With some justification, Microsoft wants to keep the UI consistent, and so its Visual Styles allow you to alter the colours, but keep the window controls where they are.

Stardock will announce the new XP-friendly WindowBlinds 3 at the event. This has a new architecture 'SkinEngine XP', a way of creating user-defined titlebar buttons, a new skin format, and a new 'push' mechanism for updating client desktops with new skins. The upshot is that WindowBlinds 3 gets integrated into the main Display properties box, and you'll need it to make existing applications inherit XP visual styles.
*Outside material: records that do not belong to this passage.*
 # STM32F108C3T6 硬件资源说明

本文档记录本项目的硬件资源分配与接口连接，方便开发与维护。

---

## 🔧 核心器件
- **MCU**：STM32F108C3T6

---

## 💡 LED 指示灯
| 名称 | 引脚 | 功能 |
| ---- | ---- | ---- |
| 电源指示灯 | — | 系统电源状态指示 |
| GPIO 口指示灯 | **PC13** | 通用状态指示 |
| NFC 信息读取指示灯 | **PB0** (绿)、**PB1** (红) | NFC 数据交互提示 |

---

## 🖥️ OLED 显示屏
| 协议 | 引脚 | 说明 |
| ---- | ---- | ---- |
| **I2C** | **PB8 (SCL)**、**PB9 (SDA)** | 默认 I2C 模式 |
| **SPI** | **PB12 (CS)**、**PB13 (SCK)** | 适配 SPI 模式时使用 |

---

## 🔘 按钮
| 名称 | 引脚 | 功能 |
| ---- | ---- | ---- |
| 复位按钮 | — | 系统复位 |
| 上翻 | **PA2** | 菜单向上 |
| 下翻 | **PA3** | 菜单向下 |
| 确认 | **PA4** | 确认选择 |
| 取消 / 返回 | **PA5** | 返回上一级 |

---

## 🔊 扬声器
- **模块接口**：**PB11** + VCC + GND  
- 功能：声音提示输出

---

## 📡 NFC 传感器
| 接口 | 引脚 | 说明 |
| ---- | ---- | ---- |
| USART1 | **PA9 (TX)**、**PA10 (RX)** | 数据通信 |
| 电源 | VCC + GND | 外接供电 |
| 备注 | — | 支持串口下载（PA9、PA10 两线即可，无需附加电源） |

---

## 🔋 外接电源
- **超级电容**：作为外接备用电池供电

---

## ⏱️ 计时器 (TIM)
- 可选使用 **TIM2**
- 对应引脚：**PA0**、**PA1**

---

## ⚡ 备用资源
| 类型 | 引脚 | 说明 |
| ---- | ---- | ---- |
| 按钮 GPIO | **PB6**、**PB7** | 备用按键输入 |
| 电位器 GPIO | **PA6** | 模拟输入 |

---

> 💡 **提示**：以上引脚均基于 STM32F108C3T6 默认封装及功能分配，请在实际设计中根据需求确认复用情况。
Which would make it pretty mandatory, we'd guess.

In fact, while previous versions of WindowBlinds have been used to liven up the dull Windows UI, we suspect that one of the first uses that WB3 will be to tone down XP's nightmarish dayglo garb. (You can turn Luna off, we should point out.)
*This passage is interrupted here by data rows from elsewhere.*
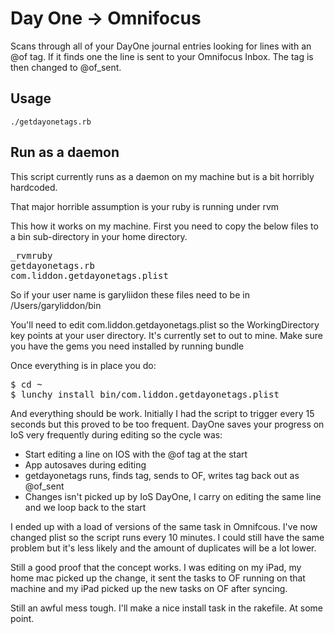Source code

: # Day One -> Omnifocus
Scans through all of your DayOne journal entries looking for lines with an @of tag. If it finds one the line is sent to your Omnifocus Inbox. The tag is then changed to @of_sent.

## Usage

	./getdayonetags.rb
	
## Run as a daemon
This script currently runs as a daemon on my machine but is a bit horribly hardcoded.

That major horrible assumption is your ruby is running under rvm

This how it works on my machine. First you need to copy the below files to a bin sub-directory in your home directory.

<pre>
_rvmruby
getdayonetags.rb
com.liddon.getdayonetags.plist
</pre>
	
So if your user name is garyliidon these files need to be in /Users/garyliddon/bin

You'll need to edit com.liddon.getdayonetags.plist so the WorkingDirectory key points at your user directory. It's currently set to out to mine. Make sure you have the gems you need installed by running bundle

Once everything is in place you do:

<pre>
$ cd ~
$ lunchy install bin/com.liddon.getdayonetags.plist
</pre>

And everything should be work. Initially I had the script to trigger every 15 seconds but this proved to be too frequent. DayOne saves your progress on IoS very frequently during editing so the cycle was:

* Start editing a line on IOS with the @of tag at the start
* App autosaves during editing
* getdayonetags runs, finds tag, sends to OF, writes tag back out as @of_sent
* Changes isn't picked up by IoS DayOne, I carry on editing the same line and we loop back to the start

I ended up with a load of versions of the same task in Omnifcous. I've now changed plist so the script runs every 10 minutes. I could still have the same problem but it's less likely and the amount of duplicates will be a lot lower.

Still a good proof that the concept works. I was editing on my iPad, my home mac picked up the change, it sent the tasks to OF running on that machine and my iPad picked up the new tasks on OF after syncing.

Still an awful mess tough. I'll make a nice install task in the rakefile. At some point.




	



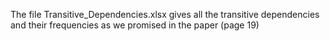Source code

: The file Transitive_Dependencies.xlsx gives all the transitive dependencies and their frequencies as we promised in the paper (page 19)
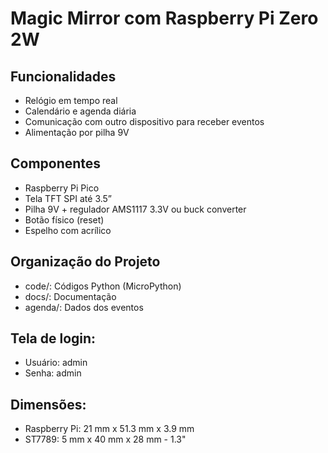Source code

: # Magic Mirror com Raspberry Pi Zero 2W

## Funcionalidades
- Relógio em tempo real
- Calendário e agenda diária
- Comunicação com outro dispositivo para receber eventos
- Alimentação por pilha 9V

## Componentes
- Raspberry Pi Pico
- Tela TFT SPI até 3.5”
- Pilha 9V + regulador AMS1117 3.3V ou buck converter
- Botão físico (reset)
- Espelho com acrílico

## Organização do Projeto
- code/: Códigos Python (MicroPython)
- docs/: Documentação
- agenda/: Dados dos eventos


## Tela de login: 
- Usuário: admin
- Senha: admin


## Dimensões:
- Raspberry Pi: 21 mm x 51.3 mm x 3.9 mm
- ST7789: 5 mm x 40 mm x 28 mm - 1.3"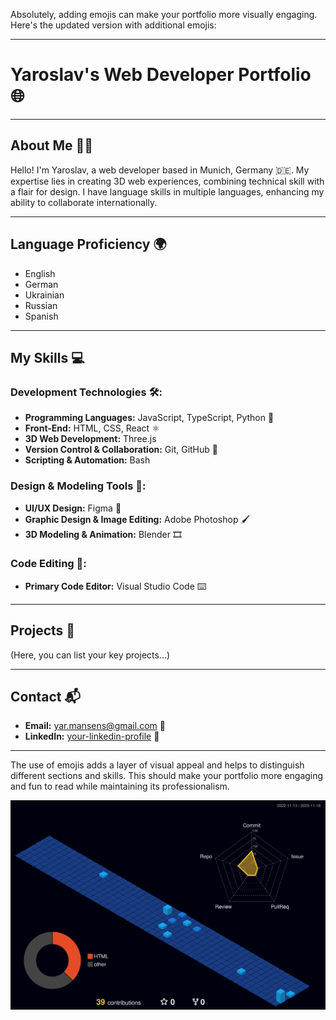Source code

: Absolutely, adding emojis can make your portfolio more visually engaging. Here's the updated version with additional emojis:

---

# Yaroslav's Web Developer Portfolio 🌐

---

## About Me 🙋‍♂️
Hello! I'm Yaroslav, a web developer based in Munich, Germany 🇩🇪. My expertise lies in creating 3D web experiences, combining technical skill with a flair for design. I have language skills in multiple languages, enhancing my ability to collaborate internationally.

---

## Language Proficiency 🌍
-  English
-  German
-  Ukrainian
-  Russian
-  Spanish

---

## My Skills 💻

### Development Technologies 🛠️:
- **Programming Languages:** JavaScript, TypeScript, Python 🐍
- **Front-End:** HTML, CSS, React ⚛️
- **3D Web Development:** Three.js 
- **Version Control & Collaboration:** Git, GitHub 🔄
- **Scripting & Automation:** Bash 

### Design & Modeling Tools 🎨:
- **UI/UX Design:** Figma 📐
- **Graphic Design & Image Editing:** Adobe Photoshop 🖌️
- **3D Modeling & Animation:** Blender 🎞️

### Code Editing 📝:
- **Primary Code Editor:** Visual Studio Code ⌨️

---

## Projects 📁
(Here, you can list your key projects...)

---

## Contact 📬
- **Email:** [yar.mansens@gmail.com](mailto:yar.mansens@gmail.com) 📧
- **LinkedIn:** [your-linkedin-profile](#) 🔗

---

The use of emojis adds a layer of visual appeal and helps to distinguish different sections and skills. This should make your portfolio more engaging and fun to read while maintaining its professionalism.




![Profile Night View](https://raw.githubusercontent.com/yaroslavgubich/yaroslavgubich/8d0c552fadb1b07fc677138c815c3bfbf74379f4/profile-3d-contrib/profile-night-view.svg)


<!--
**yaroslavgubich/yaroslavgubich** is a ✨ _special_ ✨ repository because its `README.md` (this file) appears on your GitHub profile.

Here are some ideas to get you started:

- 🔭 I’m currently working on ...
- 🌱 I’m currently learning ...
- 👯 I’m looking to collaborate on ...
- 🤔 I’m looking for help with ...
- 💬 Ask me about ...
- 📫 How to reach me: ...
- 😄 Pronouns: ...
- ⚡ Fun fact: ...
-->


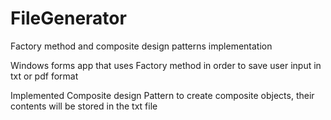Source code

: # FileGenerator
Factory method and composite design patterns implementation

Windows forms app that uses Factory method in order to save user input in txt or pdf format

Implemented Composite design Pattern to create composite objects, their contents will be stored in the txt file
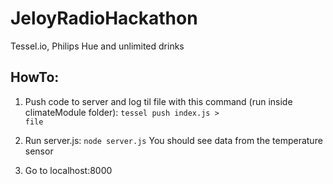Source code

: JeloyRadioHackathon
===================

Tessel.io, Philips Hue and unlimited drinks



<h2>HowTo:</h2>

1. Push code to server and log til file with this command (run inside climateModule folder): <code>tessel push index.js > file</code>

2. Run server.js: <code>node server.js</code> 
You should see data from the temperature sensor

3. Go to localhost:8000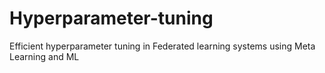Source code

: # Hyperparameter-tuning
Efficient hyperparameter tuning in Federated learning systems using Meta Learning and ML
Stardock CEO Brad Wardell also threw a barb in the direction of Cupertino with this comment:-

"It should be pointed out that while one OS vendor was threatening lawsuits to its developers trying to customize its latest OS, Microsoft was adding APIs to Windows XP to make it easier for third parties such as Stardock to customize it," he said.

Which is fair enough. The team behind the Kaleidoscope utility for MacOS which pioneered skins - Greg Landweber and Arlo Rose - recently announced that the current version would be the last: Apple has not revealed how to make Aqua skinnable. So you won't be seeing Mac OS X take on any of these glorious appearances.